O time da Oceania, que será o segundo rival do Brasil na Copa, derrotou o Japão por 3 a 1, com a primeira virada do torneio alemão.
"A Austrália não é uma surpresa, porque é uma equipe que eliminou o Uruguai na repescagem. Surpreendente sim foram as circunstâncias da partida, já que o Japão estava jogando bem", disse.
"O que me deixa estupefato é que tenha terminado 3 a 1. O que aconteceu para que o Japão tenha deixado escapar a vitória nos últimos instantes?", indagou.
Ronaldinho Gaúcho também se disse surpreso, mas adotou um discurso mais comum. "Foi uma surpresa que mostra que cada partida será mais complicada", avaliou. "Mas nós só pensamos em nós e em nossas possibilidades".
O elenco brasileiro assistiu apenas ao primeiro tempo do confronto entre os rivais do Grupo F e deixou a segunda metade do jogo sendo gravada, para comandar o treino de reconhecimento de campo do Estádio Olímpico, em Berlim.

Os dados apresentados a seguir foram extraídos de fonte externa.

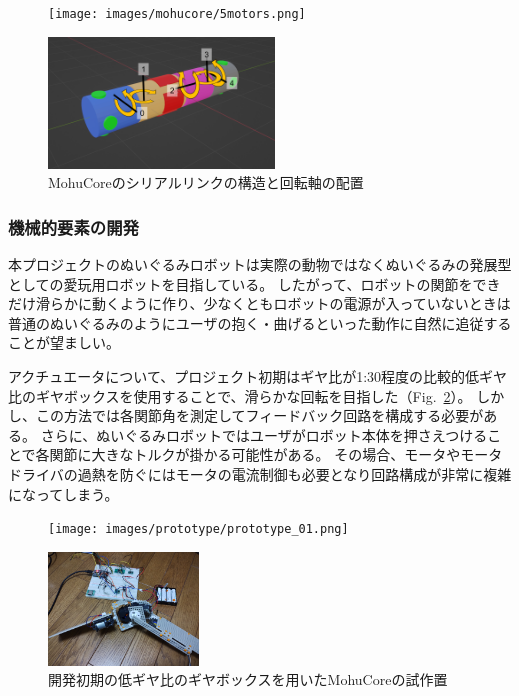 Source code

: \documentclass[uplatex,a4paper,12pt]{jsarticle}
\renewcommand{\figurename}{Fig.}
\newcommand{\figref}[1]{\figurename~\ref{#1}}
\begin{document}
\begin{figure}[htbp]
  \centering
  \begin{minipage}[c]{0.48\linewidth}
    \centering
    \texttt{[image: images/mohucore/5motors.png]}
  \end{minipage}
  \begin{minipage}[c]{0.48\linewidth}
    \centering
    \includegraphics[keepaspectratio,width=6cm,clip]{images/mohucore/rot_arrangement.png}
  \end{minipage}
  \caption{MohuCoreのシリアルリンクの構造と回転軸の配置}
  \label{fig:mohucore:serial_link}
\end{figure}

\subsubsection{機械的要素の開発}
本プロジェクトのぬいぐるみロボットは実際の動物ではなくぬいぐるみの発展型としての愛玩用ロボットを目指している。
したがって、ロボットの関節をできだけ滑らかに動くように作り、少なくともロボットの電源が入っていないときは普通のぬいぐるみのようにユーザの抱く・曲げるといった動作に自然に追従することが望ましい。

アクチュエータについて、プロジェクト初期はギヤ比が1:30程度の比較的低ギヤ比のギヤボックスを使用することで、滑らかな回転を目指した（\figref{fig:prototype_01}）。
しかし、この方法では各関節角を測定してフィードバック回路を構成する必要がある。
さらに、ぬいぐるみロボットではユーザがロボット本体を押さえつけることで各関節に大きなトルクが掛かる可能性がある。
その場合、モータやモータドライバの過熱を防ぐにはモータの電流制御も必要となり回路構成が非常に複雑になってしまう。

\begin{figure}[htbp]
  \centering
  \begin{minipage}[c]{0.64\linewidth}
    \centering
    \texttt{[image: images/prototype/prototype\_01.png]}
  \end{minipage}
  \begin{minipage}[c]{0.32\linewidth}
    \centering
    \includegraphics[keepaspectratio,width=4cm,clip]{images/prototype/prototype_01_circuit.jpg}
  \end{minipage}
  \caption{開発初期の低ギヤ比のギヤボックスを用いたMohuCoreの試作置}
  \label{fig:prototype_01}
\end{figure}
\end{document}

Na saída do estádio, aliás, o ônibus brasileiro cruzou com o croata, que rumava para fazer seu treino, segundo informou o site oficial da CBF (Confederação Brasileira de Futebol).
Na tentativa de amenizar o clima para o confronto desta terça-feira, Parreira assegurou que não disse aos jogadores brasileiros que seu time reserva seria melhor que o croata.
"Nosso time B é melhor que muitas seleções que estão na Copa, mas em nenhum momento eu me referi à Croácia", disse.